Although the increase almost doubles Turkey's policy rate, it is far less than many had forecast. In its statement, the bank's monetary policy committee made clear that Thursday's move was the start of a gradual process, with the target of bringing inflation down to 5%. In the past five years, the Turkish currency has lost more than 80% of its value and foreign investment has plummeted.
Turkish Interest Rate v Inflation
*Source: Turkstat & TCMB
US, a rapid pace
The Federal Reserve in the US has been steadily raising interest rates since March 2022, with 10 consecutive rate hikes. This pace of increases, not witnessed since the 1980s, reflects the urgency to address inflation. The hikes have varied, with increases of 0.75% during the peak of inflation and 0.25% in recent months. The current interest rate at 5%, is the highest since the pre-2008 financial crisis.
UK surprised markets
The Bank of England (BoE) surprised markets by raising interest rates by half a percentage point, exceeding expectations. The decision came in response to significant news suggesting that British inflation would persist longer than anticipated. The BoE's Monetary Policy Committee (MPC) voted 7-2 to raise the main interest rate to 5%, the highest since 2008. This rate increase represents the largest seen since February and aligns with other central banks' actions, including the European Central Bank and central banks in Sweden and Norway.

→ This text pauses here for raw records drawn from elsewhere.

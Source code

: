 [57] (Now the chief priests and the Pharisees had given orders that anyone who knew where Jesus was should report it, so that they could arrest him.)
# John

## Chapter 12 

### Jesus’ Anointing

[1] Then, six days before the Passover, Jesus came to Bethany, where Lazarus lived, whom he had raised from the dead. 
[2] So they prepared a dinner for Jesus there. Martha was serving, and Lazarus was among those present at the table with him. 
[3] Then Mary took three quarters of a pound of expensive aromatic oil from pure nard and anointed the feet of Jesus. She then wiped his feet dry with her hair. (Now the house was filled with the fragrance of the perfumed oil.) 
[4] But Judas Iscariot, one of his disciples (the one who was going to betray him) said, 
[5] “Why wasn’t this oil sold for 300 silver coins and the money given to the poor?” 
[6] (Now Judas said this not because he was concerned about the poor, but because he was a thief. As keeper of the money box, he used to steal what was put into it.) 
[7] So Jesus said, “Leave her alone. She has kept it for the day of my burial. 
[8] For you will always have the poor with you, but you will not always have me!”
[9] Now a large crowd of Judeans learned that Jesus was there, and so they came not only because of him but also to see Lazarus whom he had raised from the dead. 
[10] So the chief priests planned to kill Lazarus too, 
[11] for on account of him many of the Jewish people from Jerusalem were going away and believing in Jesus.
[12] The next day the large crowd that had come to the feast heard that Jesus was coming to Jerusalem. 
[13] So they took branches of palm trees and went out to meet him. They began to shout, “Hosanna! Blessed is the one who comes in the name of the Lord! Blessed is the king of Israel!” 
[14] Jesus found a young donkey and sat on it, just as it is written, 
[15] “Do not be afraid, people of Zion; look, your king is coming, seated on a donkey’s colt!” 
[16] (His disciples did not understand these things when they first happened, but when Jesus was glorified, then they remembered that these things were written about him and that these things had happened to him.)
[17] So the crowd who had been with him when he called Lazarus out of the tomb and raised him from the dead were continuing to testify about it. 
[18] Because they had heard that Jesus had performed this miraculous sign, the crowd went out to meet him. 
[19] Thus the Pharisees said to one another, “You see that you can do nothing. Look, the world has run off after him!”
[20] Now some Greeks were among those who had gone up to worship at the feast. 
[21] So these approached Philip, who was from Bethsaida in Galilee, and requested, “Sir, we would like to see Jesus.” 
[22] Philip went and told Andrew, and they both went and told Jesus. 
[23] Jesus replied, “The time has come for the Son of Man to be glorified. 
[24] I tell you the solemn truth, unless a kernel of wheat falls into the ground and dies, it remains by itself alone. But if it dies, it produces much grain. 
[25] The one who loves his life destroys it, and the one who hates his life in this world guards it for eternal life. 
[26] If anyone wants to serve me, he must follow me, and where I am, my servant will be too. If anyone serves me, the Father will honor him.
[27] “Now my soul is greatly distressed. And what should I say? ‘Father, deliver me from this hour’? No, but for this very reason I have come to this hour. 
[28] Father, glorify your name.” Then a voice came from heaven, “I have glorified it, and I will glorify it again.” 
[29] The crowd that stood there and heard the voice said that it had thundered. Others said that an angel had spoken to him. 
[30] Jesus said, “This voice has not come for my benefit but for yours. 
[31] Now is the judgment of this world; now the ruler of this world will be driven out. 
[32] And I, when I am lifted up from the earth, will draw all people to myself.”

Good news on the local front
South Africa's repo rate has increased by 125 basis points so far in 2023. Currently, at 8.25%, it is now at a 14-year high. The South African Reserve Bank has hiked rates by 4.75% since the tightening cycle began in November 2021. The good news is South Africa’s consumer price inflation (CPI) slowed faster than expected in May, headline inflation came in at 6.3%, below market expectations of about 6.5%. So, inflation is easing quicker than expected, and we are closer to the South African Reserve Bank’s 3-6% target range. Investec chief economist, Annabel Bishop said that Investec’s baseline is that the Reserve Bank will hold rates when it meets next month, and will probably keep it steady until it starts cutting at the end of the year or early next year.
Interest rate hikes are taking center stage in most countries as central banks respond to economic challenges, taking a proactive approach to combat inflation and maintain economic stability.